:: INSTRUCTIONS TO FOLLOW ::
Search the listing below for the string "just", then copy every line it appears in.
::::
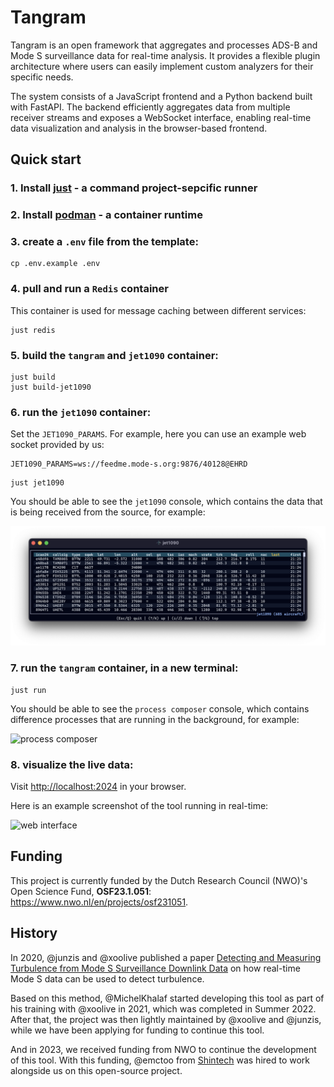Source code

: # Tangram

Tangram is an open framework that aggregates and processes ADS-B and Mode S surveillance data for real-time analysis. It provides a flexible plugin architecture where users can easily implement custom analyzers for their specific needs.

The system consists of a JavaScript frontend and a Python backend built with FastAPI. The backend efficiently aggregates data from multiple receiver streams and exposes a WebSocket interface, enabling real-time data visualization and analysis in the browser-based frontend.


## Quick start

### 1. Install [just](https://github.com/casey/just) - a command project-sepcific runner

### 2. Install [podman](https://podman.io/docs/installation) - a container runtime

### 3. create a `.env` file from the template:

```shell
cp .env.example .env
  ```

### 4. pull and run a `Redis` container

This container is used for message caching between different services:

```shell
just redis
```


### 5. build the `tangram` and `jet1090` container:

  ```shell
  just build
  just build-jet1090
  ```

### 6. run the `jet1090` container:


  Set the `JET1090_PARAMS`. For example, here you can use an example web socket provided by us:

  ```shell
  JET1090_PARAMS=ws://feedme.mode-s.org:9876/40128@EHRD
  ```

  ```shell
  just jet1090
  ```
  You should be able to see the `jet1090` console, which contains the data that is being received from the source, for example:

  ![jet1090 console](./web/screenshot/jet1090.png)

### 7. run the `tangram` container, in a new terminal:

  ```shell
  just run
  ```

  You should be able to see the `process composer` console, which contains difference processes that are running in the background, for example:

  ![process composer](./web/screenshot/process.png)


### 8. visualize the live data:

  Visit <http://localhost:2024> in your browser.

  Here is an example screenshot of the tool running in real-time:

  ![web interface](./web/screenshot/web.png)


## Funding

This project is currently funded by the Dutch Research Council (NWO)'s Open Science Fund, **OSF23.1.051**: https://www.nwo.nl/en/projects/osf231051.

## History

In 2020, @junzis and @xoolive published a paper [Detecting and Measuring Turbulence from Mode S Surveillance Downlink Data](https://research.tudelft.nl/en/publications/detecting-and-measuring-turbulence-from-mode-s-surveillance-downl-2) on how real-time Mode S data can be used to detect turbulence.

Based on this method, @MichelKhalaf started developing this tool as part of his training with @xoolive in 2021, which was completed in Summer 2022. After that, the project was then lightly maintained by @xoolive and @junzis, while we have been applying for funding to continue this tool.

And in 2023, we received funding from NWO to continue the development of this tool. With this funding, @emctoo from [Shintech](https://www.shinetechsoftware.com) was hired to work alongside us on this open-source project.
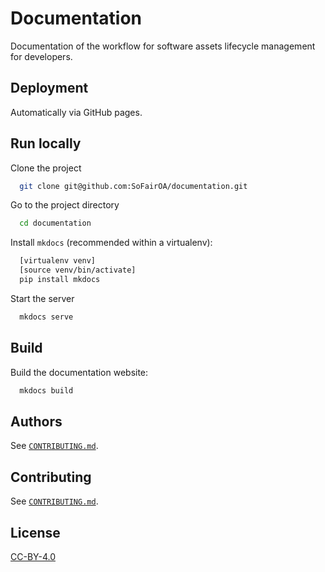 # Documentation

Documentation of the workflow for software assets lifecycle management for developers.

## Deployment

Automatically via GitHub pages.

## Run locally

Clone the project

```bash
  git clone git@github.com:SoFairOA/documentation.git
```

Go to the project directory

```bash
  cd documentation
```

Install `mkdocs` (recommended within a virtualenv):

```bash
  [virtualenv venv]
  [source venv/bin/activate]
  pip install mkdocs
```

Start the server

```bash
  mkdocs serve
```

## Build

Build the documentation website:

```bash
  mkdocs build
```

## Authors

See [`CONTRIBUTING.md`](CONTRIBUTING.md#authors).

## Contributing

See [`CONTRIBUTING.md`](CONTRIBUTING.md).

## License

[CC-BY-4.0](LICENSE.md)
::::
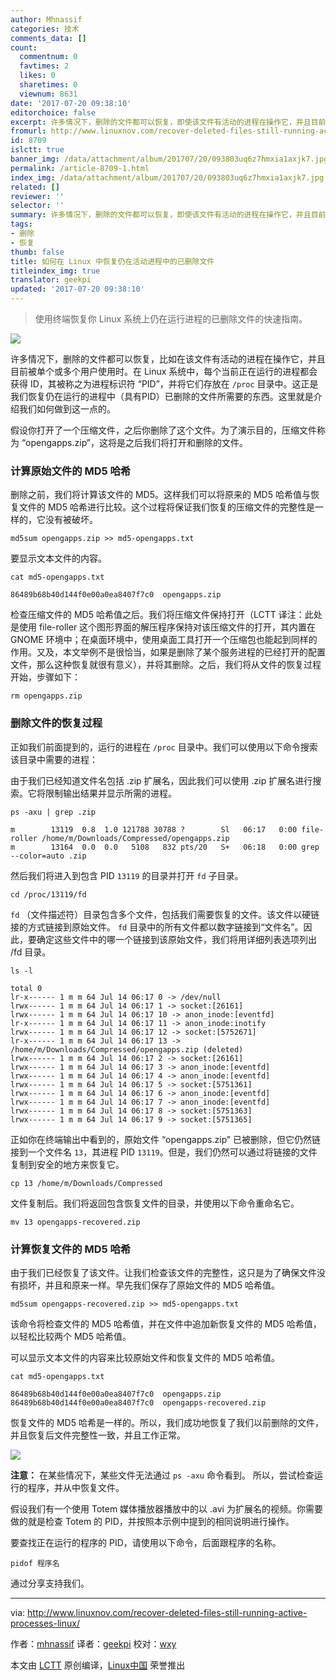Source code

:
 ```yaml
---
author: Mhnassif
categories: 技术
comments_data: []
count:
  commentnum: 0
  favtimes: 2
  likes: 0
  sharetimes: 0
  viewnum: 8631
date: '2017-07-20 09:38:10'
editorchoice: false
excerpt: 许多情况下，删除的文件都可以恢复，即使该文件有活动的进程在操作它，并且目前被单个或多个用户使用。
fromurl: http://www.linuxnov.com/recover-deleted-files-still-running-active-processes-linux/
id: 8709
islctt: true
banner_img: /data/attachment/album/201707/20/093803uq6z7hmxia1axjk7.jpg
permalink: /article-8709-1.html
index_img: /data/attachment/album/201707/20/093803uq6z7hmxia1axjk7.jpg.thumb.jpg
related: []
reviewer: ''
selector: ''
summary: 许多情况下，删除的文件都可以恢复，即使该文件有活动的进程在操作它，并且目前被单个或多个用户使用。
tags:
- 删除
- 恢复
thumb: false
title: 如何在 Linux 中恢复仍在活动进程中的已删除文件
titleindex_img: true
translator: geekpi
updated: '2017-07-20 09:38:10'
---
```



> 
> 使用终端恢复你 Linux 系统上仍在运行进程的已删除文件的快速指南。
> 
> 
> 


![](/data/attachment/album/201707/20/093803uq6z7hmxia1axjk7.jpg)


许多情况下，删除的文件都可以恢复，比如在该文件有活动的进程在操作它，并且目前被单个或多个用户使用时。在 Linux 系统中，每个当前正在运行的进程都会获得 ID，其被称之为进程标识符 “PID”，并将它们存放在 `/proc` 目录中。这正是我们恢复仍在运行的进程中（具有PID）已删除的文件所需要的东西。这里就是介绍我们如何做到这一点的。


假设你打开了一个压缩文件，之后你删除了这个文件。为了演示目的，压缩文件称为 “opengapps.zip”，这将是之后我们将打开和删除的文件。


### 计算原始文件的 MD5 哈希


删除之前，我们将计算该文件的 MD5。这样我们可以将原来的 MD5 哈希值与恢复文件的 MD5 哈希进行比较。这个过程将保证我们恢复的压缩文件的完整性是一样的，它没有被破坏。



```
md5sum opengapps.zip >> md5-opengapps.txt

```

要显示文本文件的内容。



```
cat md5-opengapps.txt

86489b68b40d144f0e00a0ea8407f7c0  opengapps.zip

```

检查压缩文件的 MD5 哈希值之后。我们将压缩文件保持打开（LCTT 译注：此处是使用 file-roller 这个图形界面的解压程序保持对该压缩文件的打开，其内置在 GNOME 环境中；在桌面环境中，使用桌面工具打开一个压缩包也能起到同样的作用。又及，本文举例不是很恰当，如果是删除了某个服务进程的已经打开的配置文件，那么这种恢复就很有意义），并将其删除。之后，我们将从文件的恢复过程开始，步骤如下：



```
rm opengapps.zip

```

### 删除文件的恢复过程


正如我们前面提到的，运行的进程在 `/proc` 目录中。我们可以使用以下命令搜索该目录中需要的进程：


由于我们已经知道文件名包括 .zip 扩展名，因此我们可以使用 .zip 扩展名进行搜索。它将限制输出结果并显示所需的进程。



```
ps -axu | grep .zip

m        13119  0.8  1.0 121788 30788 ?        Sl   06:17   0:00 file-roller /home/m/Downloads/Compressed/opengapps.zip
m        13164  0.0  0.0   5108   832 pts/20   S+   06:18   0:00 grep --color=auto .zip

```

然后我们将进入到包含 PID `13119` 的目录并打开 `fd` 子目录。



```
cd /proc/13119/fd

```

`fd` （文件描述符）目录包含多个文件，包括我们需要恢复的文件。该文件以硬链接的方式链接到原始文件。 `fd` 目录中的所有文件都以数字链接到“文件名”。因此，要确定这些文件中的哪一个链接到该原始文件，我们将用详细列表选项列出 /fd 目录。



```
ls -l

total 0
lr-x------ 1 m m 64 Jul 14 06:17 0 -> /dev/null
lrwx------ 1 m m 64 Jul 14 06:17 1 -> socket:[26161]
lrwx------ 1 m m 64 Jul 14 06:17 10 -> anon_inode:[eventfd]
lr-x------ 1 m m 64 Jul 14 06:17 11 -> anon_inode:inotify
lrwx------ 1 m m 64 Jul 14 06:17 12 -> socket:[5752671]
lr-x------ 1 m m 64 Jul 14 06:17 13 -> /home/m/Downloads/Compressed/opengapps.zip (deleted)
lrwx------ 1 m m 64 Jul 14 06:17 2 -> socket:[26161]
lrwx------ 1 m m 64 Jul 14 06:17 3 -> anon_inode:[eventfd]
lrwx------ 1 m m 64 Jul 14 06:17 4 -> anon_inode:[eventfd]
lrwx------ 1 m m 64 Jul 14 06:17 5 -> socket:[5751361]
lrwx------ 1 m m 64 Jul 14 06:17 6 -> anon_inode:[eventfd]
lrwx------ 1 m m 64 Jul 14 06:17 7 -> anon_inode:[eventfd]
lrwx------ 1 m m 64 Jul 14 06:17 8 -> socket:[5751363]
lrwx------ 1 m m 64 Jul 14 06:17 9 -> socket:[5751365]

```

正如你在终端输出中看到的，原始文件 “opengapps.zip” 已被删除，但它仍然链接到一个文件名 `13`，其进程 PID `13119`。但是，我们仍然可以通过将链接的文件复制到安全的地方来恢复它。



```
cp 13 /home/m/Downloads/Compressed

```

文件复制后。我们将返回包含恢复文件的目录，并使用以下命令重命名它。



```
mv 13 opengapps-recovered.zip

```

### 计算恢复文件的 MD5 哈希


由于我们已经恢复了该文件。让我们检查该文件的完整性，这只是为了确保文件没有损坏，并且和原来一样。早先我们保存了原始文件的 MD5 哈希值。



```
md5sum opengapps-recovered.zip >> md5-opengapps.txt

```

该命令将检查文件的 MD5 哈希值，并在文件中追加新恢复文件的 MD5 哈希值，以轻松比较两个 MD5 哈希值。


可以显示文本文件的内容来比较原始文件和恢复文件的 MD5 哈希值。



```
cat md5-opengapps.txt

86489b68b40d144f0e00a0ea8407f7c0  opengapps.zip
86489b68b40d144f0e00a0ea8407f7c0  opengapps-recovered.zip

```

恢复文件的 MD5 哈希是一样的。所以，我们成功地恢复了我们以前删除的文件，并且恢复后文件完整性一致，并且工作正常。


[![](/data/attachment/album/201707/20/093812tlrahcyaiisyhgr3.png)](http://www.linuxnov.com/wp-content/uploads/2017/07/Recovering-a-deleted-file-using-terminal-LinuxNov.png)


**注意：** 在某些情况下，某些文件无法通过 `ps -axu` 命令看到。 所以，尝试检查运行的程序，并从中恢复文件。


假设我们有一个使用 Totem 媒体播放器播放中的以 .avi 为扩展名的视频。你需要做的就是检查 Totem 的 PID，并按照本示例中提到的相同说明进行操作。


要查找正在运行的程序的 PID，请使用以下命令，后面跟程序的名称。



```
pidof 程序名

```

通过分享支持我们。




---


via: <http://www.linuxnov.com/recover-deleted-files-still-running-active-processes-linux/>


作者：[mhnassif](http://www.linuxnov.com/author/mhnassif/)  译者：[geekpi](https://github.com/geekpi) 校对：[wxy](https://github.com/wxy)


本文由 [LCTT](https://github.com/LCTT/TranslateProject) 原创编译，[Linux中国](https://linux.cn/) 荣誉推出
::::
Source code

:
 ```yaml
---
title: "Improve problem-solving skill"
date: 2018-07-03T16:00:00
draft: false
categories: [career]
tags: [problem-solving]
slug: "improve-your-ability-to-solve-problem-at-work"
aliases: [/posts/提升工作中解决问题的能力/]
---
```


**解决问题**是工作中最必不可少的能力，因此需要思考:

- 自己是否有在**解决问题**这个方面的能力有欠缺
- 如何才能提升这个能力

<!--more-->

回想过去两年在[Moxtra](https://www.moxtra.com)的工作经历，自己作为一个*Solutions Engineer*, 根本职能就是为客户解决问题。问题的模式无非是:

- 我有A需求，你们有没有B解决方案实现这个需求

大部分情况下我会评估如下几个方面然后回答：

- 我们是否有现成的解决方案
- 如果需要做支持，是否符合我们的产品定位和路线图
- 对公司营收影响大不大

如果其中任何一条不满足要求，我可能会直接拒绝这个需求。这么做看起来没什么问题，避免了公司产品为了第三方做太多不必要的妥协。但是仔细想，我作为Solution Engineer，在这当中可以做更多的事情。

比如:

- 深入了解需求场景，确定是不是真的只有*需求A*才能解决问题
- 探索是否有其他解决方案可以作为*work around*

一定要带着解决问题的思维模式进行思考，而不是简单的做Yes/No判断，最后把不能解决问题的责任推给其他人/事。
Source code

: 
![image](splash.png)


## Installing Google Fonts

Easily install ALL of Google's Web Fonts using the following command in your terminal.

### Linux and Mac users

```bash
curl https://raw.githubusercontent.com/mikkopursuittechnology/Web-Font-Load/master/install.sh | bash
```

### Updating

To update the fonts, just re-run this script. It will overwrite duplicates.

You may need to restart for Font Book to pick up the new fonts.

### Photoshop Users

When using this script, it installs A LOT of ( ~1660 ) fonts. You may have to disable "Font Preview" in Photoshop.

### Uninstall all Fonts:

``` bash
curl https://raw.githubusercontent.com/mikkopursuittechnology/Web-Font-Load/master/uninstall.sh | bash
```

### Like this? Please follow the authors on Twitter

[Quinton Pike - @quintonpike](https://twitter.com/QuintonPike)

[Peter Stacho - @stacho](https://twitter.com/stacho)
::::
:: RESPONSE BELOW ::
### 1. Install [just](https://github.com/casey/just) - a command project-sepcific runner
just redis
  just build
  just build-jet1090
  just jet1090
  just run
To update the fonts, just re-run this script. It will overwrite duplicates.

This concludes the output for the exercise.